● **AVAILABLE DATA**:
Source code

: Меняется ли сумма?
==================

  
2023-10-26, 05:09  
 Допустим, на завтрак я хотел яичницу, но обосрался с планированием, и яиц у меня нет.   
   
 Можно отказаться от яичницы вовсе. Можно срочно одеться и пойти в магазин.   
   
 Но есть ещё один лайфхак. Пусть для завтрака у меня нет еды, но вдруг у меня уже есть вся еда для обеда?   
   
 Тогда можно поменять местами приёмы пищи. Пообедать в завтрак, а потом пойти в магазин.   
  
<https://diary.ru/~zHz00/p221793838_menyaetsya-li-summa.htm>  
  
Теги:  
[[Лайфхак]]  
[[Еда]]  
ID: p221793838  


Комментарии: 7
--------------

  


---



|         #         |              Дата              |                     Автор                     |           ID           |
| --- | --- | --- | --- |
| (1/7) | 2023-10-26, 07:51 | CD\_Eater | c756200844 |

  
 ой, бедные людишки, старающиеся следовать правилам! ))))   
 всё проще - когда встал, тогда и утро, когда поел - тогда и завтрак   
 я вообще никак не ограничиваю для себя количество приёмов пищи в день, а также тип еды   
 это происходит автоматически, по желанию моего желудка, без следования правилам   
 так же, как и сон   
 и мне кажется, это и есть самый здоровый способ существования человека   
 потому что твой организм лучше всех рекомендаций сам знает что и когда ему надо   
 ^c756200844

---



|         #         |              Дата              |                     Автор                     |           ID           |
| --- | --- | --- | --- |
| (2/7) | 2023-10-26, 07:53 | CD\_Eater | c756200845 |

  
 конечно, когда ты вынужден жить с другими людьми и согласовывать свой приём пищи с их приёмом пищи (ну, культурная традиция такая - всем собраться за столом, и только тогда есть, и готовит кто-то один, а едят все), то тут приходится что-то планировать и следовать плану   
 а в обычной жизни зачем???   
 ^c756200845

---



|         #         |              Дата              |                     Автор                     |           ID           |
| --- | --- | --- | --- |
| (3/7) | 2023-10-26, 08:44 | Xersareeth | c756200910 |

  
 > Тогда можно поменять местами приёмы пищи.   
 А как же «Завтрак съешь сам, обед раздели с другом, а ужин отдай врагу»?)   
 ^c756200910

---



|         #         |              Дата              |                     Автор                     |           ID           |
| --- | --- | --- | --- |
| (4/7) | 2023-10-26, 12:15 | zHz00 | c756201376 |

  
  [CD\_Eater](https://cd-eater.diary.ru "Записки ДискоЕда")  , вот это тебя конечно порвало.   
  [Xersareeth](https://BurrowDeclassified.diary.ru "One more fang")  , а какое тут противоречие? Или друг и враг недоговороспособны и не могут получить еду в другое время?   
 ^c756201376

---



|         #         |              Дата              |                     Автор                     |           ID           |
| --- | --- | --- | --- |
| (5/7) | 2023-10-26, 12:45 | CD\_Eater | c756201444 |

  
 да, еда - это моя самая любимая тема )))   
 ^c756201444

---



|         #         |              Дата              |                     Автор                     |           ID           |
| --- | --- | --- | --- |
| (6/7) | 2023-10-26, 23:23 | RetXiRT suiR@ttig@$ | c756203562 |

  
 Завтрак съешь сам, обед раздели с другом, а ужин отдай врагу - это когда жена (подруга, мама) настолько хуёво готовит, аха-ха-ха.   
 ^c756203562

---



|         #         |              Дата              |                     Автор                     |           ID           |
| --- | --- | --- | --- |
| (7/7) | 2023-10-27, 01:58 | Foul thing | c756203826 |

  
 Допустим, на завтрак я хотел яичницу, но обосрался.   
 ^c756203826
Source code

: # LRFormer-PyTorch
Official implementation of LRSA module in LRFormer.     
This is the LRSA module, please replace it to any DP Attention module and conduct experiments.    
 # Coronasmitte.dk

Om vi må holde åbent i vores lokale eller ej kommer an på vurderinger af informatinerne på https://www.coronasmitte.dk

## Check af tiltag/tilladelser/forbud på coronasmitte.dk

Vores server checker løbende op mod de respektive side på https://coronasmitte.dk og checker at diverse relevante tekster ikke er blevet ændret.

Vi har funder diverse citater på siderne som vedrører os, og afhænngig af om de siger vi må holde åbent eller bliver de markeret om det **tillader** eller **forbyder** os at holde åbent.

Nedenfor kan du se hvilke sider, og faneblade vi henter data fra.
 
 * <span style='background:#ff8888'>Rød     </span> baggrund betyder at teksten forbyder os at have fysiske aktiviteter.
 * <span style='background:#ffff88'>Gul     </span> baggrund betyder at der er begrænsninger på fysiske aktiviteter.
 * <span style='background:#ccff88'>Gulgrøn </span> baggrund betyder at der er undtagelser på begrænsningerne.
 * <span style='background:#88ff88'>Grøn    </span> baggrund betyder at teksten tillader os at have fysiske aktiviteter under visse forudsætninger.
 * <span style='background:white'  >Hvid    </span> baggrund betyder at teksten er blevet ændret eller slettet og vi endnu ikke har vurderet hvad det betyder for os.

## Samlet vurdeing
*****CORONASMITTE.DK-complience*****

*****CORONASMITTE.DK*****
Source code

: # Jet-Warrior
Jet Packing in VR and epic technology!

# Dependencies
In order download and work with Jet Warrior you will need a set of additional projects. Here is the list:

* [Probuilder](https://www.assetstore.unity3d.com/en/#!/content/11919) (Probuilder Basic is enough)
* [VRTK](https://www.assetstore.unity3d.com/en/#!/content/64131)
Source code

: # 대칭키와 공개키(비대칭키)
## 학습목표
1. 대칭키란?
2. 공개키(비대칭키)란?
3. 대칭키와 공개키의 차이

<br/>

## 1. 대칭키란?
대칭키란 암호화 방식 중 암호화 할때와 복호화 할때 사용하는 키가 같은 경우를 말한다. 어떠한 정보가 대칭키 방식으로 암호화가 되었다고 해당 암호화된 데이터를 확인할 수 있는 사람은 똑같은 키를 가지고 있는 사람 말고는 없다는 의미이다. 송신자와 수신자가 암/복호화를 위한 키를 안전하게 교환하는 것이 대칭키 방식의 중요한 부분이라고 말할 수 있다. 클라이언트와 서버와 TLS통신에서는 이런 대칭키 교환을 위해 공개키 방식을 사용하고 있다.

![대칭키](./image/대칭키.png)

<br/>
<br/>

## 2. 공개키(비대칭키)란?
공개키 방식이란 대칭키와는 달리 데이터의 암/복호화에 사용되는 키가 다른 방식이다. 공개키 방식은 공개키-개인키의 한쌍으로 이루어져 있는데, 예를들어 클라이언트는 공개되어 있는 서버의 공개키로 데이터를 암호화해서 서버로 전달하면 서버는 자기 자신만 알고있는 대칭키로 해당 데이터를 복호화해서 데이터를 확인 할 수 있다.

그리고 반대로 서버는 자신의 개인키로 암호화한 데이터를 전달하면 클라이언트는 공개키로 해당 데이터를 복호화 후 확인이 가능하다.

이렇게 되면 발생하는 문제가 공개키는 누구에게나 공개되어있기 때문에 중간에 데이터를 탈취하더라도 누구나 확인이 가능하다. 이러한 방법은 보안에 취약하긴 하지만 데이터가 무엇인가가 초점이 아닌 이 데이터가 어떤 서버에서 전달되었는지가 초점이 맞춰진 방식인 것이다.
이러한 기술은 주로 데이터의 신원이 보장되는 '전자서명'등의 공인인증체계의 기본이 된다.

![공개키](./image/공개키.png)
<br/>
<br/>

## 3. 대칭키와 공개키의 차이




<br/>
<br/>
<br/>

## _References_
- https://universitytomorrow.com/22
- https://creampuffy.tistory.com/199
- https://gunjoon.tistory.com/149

● **WHAT IS REQUIRED**: The response should consist of the number of lines in the data that hold the word "отдай", with nothing added.

● **SOLVED PROBLEM**: 2